São Tomás refuta a teoria de Averróis da unidade do intelecto possível, pois a inteligência é multiplicada na mesma quantidade de números de homens. Estabelecida nessa obra também a existência de apenas uma alma, ao contrário do que acreditava Santo Agostinho, por exemplo.

Uma questão também muito profunda discutida por São Tomás é a refutação da eternidade do movimento. Admitir essa possibilidade é fazer a ação de Deus depender do movimento de seres intermediários, e de um processo infinito.

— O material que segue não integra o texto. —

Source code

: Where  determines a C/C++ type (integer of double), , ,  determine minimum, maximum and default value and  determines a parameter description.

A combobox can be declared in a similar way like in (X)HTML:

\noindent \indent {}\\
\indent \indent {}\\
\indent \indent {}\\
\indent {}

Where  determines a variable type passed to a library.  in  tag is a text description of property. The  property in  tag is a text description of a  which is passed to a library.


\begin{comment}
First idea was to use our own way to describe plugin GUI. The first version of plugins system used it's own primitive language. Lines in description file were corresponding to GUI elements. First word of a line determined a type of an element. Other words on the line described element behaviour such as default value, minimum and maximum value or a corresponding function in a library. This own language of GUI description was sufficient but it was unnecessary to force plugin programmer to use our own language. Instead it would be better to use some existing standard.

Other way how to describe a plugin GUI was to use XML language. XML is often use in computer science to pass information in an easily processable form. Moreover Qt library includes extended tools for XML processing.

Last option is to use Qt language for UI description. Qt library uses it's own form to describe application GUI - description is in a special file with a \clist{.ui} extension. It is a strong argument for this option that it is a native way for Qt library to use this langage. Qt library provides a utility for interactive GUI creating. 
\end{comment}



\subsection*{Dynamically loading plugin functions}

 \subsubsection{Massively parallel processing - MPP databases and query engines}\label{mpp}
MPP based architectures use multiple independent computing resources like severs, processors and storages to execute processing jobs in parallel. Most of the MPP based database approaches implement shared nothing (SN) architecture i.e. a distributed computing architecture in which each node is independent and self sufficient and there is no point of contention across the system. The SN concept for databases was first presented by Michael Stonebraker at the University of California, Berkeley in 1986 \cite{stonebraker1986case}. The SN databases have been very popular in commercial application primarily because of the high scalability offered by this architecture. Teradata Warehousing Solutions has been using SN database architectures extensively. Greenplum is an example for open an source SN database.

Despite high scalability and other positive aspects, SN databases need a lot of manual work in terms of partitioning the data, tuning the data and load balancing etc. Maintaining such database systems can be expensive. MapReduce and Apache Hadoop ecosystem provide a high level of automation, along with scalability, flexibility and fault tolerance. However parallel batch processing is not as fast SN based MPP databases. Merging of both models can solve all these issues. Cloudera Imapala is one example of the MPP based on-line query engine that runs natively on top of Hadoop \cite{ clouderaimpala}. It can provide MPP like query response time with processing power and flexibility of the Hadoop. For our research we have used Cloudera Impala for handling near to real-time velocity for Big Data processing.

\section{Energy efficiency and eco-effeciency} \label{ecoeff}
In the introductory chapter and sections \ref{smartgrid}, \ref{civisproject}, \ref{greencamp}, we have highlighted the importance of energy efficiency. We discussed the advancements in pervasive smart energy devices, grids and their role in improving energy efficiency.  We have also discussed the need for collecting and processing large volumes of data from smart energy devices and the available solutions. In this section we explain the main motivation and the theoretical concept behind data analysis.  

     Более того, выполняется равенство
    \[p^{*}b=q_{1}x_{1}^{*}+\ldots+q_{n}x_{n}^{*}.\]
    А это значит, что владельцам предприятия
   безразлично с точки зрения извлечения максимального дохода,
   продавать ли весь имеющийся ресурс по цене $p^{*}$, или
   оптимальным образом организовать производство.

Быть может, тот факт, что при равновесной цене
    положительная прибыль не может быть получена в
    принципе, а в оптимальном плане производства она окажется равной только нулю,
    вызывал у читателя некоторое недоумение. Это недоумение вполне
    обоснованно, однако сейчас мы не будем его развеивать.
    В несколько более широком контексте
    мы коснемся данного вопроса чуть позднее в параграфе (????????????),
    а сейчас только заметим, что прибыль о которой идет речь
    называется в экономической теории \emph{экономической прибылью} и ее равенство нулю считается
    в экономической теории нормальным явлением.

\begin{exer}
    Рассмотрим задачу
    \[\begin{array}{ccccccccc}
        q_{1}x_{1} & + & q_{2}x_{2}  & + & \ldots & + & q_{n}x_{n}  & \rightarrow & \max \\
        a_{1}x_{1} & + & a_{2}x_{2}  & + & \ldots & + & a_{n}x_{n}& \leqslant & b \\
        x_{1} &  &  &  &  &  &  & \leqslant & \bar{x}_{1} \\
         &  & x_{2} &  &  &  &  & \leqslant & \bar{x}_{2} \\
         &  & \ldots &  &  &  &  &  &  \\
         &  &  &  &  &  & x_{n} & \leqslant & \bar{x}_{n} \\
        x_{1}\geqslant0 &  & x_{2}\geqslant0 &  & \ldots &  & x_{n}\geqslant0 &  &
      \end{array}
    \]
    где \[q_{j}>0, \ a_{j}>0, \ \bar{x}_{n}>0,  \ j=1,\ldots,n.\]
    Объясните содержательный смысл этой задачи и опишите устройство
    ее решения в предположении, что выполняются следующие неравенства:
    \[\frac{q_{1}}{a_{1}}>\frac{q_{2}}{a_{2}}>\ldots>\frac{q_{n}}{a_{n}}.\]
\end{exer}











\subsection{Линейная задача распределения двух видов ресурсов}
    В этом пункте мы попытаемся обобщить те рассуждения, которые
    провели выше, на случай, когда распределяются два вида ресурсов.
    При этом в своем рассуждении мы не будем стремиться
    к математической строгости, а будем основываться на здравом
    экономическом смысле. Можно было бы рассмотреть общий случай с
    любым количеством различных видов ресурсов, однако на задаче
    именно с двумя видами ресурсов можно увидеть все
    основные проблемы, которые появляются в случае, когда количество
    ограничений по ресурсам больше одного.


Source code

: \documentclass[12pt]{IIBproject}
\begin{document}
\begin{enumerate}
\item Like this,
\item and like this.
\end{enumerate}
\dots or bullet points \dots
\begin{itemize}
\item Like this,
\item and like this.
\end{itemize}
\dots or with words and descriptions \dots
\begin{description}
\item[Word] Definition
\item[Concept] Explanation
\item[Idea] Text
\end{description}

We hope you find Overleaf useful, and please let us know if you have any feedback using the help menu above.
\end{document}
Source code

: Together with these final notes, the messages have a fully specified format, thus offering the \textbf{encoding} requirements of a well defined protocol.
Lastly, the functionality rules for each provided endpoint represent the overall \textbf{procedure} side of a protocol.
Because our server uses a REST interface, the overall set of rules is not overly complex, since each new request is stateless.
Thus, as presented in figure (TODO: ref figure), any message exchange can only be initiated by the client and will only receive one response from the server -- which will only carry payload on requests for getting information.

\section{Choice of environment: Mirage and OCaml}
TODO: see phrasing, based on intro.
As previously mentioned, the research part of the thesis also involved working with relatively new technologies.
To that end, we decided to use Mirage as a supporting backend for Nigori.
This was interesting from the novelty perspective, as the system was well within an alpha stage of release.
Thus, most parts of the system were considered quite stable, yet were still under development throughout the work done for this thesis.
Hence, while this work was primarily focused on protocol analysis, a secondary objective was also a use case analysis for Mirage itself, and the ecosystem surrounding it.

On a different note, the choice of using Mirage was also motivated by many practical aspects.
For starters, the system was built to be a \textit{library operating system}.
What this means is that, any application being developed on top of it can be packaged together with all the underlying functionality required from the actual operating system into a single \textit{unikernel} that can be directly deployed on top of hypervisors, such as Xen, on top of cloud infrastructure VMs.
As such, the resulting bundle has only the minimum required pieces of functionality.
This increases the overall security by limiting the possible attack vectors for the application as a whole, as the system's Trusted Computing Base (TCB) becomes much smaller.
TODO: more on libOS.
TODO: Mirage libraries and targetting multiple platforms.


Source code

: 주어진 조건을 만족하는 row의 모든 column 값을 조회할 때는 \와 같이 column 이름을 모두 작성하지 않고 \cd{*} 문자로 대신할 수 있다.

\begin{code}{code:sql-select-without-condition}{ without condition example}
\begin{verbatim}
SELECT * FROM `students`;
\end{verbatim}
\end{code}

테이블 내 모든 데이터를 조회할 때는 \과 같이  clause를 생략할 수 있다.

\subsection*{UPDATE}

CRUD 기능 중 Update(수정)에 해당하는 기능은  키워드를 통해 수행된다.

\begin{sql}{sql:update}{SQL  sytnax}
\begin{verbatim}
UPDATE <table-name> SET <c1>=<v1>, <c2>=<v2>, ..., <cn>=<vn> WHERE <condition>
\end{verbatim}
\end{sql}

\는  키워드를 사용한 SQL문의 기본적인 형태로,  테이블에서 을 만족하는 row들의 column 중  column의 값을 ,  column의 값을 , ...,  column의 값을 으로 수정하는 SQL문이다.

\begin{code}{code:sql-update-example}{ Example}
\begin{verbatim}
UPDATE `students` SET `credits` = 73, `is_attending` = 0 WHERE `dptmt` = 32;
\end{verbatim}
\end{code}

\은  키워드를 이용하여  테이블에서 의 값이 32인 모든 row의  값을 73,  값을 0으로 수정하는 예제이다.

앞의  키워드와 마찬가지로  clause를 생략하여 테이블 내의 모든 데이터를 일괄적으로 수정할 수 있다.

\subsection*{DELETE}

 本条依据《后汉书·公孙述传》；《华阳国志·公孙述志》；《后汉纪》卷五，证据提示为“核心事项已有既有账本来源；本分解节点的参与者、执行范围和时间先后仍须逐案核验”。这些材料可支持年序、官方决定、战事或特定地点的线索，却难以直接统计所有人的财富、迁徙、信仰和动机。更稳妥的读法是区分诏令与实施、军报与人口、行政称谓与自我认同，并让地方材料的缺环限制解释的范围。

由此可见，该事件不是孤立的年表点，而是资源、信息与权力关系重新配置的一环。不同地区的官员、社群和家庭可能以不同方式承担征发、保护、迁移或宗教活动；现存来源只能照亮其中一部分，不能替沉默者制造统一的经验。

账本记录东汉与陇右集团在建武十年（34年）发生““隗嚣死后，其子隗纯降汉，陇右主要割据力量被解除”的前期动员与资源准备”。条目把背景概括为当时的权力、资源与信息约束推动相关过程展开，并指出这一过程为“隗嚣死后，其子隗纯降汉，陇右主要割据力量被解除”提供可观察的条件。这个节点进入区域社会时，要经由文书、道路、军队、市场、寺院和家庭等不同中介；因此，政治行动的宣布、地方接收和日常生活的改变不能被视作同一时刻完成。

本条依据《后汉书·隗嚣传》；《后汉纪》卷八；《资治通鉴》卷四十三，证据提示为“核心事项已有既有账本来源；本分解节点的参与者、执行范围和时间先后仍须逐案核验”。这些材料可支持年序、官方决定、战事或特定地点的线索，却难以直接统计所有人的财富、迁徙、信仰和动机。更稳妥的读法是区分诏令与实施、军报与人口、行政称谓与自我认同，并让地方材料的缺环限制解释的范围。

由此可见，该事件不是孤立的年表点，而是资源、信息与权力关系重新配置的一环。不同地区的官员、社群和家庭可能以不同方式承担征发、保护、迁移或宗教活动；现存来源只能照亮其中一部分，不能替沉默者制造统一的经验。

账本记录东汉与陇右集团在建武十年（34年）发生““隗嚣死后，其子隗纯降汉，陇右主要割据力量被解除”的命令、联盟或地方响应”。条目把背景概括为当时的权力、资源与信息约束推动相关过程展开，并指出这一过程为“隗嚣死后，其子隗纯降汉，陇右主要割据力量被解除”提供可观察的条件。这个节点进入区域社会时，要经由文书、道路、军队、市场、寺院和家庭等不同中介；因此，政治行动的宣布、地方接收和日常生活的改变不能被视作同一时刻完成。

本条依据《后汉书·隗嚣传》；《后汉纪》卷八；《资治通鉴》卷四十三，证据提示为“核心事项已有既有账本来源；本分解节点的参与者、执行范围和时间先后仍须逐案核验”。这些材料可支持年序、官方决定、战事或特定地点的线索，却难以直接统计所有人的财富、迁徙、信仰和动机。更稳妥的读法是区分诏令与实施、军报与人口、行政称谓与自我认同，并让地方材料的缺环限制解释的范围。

A metafísica Tomista define que Deus é indiferente ao tempo, e tudo o que deve acontecer não deve ser questionado por que agora e não antes, pois isso é um erro. Da mesma forma o mundo estabelece o tempo e a noção de lugar, pois antes do mundo nada existia, senão Deus, e fora do mundo não há outro corpo.

Recomendo muito esse livro para quem quer se aprofundar na filosofia escolástica e na Metafísica. A união da filosofia de Aristóteles com à teologia de São Tomás gerou um pensamento racional, lógico e não ultrapassado até hoje.